– La nave Aquarius, di Sos Mediterranee e Medici senza Frontiere, approda a Pozzallo, con a bordo 373 migranti salvati in acque internazionali, al largo della Libia, nella notte tra Natale e Santo Stefano. 139 persone, tratte in salvo dalla nave OpenArms della Ong Proactiva, sono stati soccorsi intorno alle 4 del mattino del giorno di Santo Stefano. I naufraghi, che si trovavano tutti a bordo di un solo gommone, provengono da 17 Paesi. Tra loro 30 minori, 8 dei quali non accompagnati, 7 bambini sotto i 13 anni e 2 donne in stato di gravidanza.
Sempre ieri, ma intorno alle 18.00, la nave Aquarius ha accolto a bordo altre 234 persone soccorse dalla nave militare spagnola Santamaria: provengono in maggioranza da Eritrea e Marocco ma anche da Libia, Etiopia, Guinea Conacry, Costa d’Avorio, Mali, Nigeria, Pakistan, Somalia, Sudan. Tra loro 39 minori, 24 dei quali non accompagnati e 7 di meno di 13 anni. Un giovane eritreo di 28 anni ha raccontato ai soccorritori della nave Aquarius che l’imbarcazione sulla quale si trovava aveva lasciato la costa libica il giorno di Natale: “Noi eritrei il 25 dicembre lo chiamiamo Natale italiano, dal tempo in cui l’Italia aveva colonizzato l’Eritrea.
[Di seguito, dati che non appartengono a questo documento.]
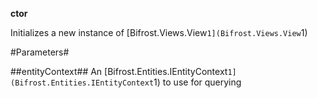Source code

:**ctor**

Initializes a new instance of [Bifrost.Views.View`1](Bifrost.Views.View`1)

#Parameters#


##entityContext##
An [Bifrost.Entities.IEntityContext`1](Bifrost.Entities.IEntityContext`1) to use for querying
Forse per questo siamo stati fortunati e siamo stati soccorsi”, ha detto.
I trasferimenti si sono svolti rapidamente e senza incidenti, nonostante le cattive condizioni meteo: “Non ci aspettavamo soccorsi, in particolar modo perche’ il vento aveva iniziato a salire la sera prima e sembrava troppo pericoloso per un gommone insicuro tentare questo viaggio gia’ estremamente pericoloso. Ma, in realta’, le persone sono state spinte in mare il giorno di Natale e se queste persone erano disposte a correre questo rischio, alcune con le loro famiglie, e’ certamente perche’ non avevano altra alternativa che scappare via mare”, ha detto Klaus Merkle, Search and Rescue Coordinator di Sos Mediterranee a bordo della nave Aquarius.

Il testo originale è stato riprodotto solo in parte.